The pandemic didn’t stop Badgers from learning, connecting and moving closer to achieving their academic goals this summer during the first fully virtual Summer Term.
A record 10,900 undergraduate students enrolled in virtual Summer Term 2020, up 18 percent from 2019. They chose from more than 900 online and remote courses for more than 27,000 course enrollments.
“Our students continue to show resiliency and dedication,” says UW–Madison Chancellor Rebecca Blank. “We’re proud to have provided a Summer Term that offered them a place to belong and pursue their goals during a challenging time.”
For more than a decade, Summer Term has offered online instruction in a wide variety of subjects. This year, students picked from more online and remote courses than ever. They found in-demand courses, worked on challenging subjects and took prerequisites for grad school. But outside of academics, they also used Summer Term to hold fast to their Badger roots during an unprecedented time.
- Bryanna Plaisir, senior theater and math major, has enrolled in Summer Term courses every summer to stay on track for graduation this spring. This summer, she took math and computer programming courses and did an internship.
- Abriela Thiel, a sophomore journalism major, used FaceTime to connect with UW–Madison friends, consulted with advisors to determine what courses to take, and turned to UW Libraries for a course project.
- Senior nursing student Eric Schiller kept up with Summer Term professors via email and live lectures and discussed coursework with his nursing cohort in a group chat.
Staying on track
Students racked up almost 80,000 credit hours, all virtual, during Summer Term 2020.
UW–Madison faculty and instructors developed engaging material, including lab-based courses that allowed students to explore scientific concepts from wherever they were spending their summer. Food Science 120: Science of Food had students doing at-home experiments that included candy tasting. In Kinesiology 361: Motor Learning and Performance, students studied movement by playing games and using household items to demonstrate essential concepts.

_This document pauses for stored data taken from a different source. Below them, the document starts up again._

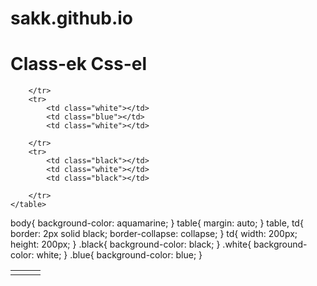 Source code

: # sakk.github.io
<!DOCTYPE html>
<html lang="hu">    
<head>
    <link rel="stylesheet" href="stilus.css">
    <meta charset="UTF-8">
    <meta http-equiv="X-UA-Compatible" content="IE=edge">
    <meta name="viewport" content="width=device-width, initial-scale=1.0">
    <title>Class-ek Css-el</title>
    <link rel="preconnect" href="https://fonts.googleapis.com">
    <link rel="preconnect" href="https://fonts.gstatic.com" crossorigin>
    <link href="https://fonts.googleapis.com/css2?family=Lato:wght@300&display=swap" rel="stylesheet">
</head>

<body>
    <h1>Class-ek Css-el</h1>
    <table>
        <tr>
            <td class="black"></td>
            <td class="white"></td>
            <td class="black"></td>

        </tr>
        <tr>
            <td class="white"></td>
            <td class="blue"></td>
            <td class="white"></td>

        </tr>
        <tr>
            <td class="black"></td>
            <td class="white"></td>
            <td class="black"></td>

        </tr>
    </table>
    
</body>
</html>

body{
    background-color: aquamarine;
}
table{
    margin: auto;
}
table, td{
    border: 2px solid black;
    border-collapse: collapse;
}
td{
    width: 200px;
    height: 200px;
}
.black{
    background-color: black;
}
.white{
    background-color: white;
}
.blue{
    background-color: blue;
}
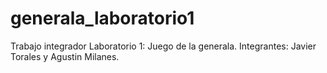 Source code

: # generala_laboratorio1
Trabajo integrador Laboratorio 1: Juego de la generala.
Integrantes: Javier Torales y Agustin Milanes.
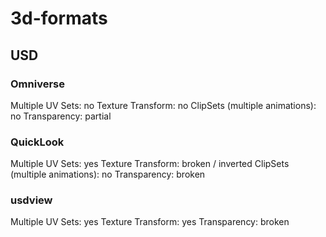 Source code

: # 3d-formats


## USD

### Omniverse

Multiple UV Sets: no
Texture Transform: no
ClipSets (multiple animations): no
Transparency: partial

### QuickLook

Multiple UV Sets: yes
Texture Transform: broken / inverted
ClipSets (multiple animations): no
Transparency: broken

### usdview

Multiple UV Sets: yes
Texture Transform: yes
Transparency: broken
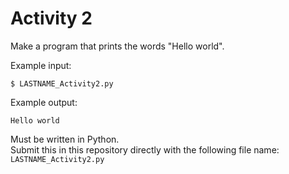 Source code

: # Activity 2
Make a program that prints the words "Hello world".

Example input:
    <pre><code>$ LASTNAME_Activity2.py
    </code></pre>
    
Example output:
    <pre><code>Hello world
    </code></pre>

Must be written in Python. <br>
Submit this in this repository directly with the following file name: `LASTNAME_Activity2.py`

Summer Term also offered the opportunity for students to make progress on certificates. The Summer Certificate in Business Fundamentals, providing basic business education to students pursuing majors outside of the Wisconsin School of Business, was designed to be completed over multiple Summer Terms, making it a flexible and popular option.
Incoming first-year students got a head start on academics with the Wisconsin Experience Summer Launch (WESL). Now in its second year, WESL hosted 122 incoming freshmen, up 139 percent from last year. This eight-week online program allowed new students to earn college credit and begin to build their Badger community before they set foot on campus.
In the College of Agricultural and Life Sciences, 139 first-year students were admitted to CALS QuickStart, up 35 percent from last summer. And 36 transfer students started their UW–Madison career as part of a pilot program, the Transfer Student Early Start, this summer.
Students jumped at the chance to stay connected to campus over the summer. Sophomore English major Grace VanDyke, who took four courses, used video and email to stay connected with her professors, who she says were “extremely understanding and created courses that were well-designed for the online format.”
She credits her courses and campus connections for creating a new version of “normal” during an unusual time.
“My courses helped me engage with the world around me through community exploration, in-depth research and examination of my own identity,” she says. “It was really important to feel like I was part of something since everything changed so rapidly.”
In a questionnaire of more than 1,400 Summer Term students, more than 1,000 said they stayed connected with professors — primarily via Canvas or email. They also kept in contact with Badger peers via video chats, texting and social media.
Jaitri Joshi took two courses and served as a peer leader for Integrated Science 375. A junior majoring in biochemistry and life sciences communication, she and her classmate set up Zoom calls to study before exams.
“I used the Memorial Union Terrace as my background to make me feel a little more at home,” Joshi says. “I liked to study at home outside, where I had a view of the water. It’s no Mendota, but it lasted me until I came back to campus!”
In the Summer Term questionnaire, students listed their advisor as a strong point of connection to the university. In addition to advising, Badgers tapped into UW–Madison Libraries, the Writing Center, the Division of Information Technology, the McBurney Disability Resource Center, University Health Services and other campus services for help from a distance.
To provide additional support through the economic impacts of COVID-19, Summer Term increased scholarships to students, making it even more accessible to take summer courses. In 2020, more than 1,600 students received the Undergraduate Scholarship for Summer Study, up 65 percent from 2019. More than 100 seniors finishing their UW–Madison degrees during Summer Term received the Summer Finish Scholarship, up 47 percent from last year.
“We continue to ensure that Summer Term offers an accessible, flexible and engaging way for students to continue to pursue academics goals,” Blank says. “Whether they are studying on the Terrace or in their living room at home, students have shown us that Summer Term is an important part of their Wisconsin experience.”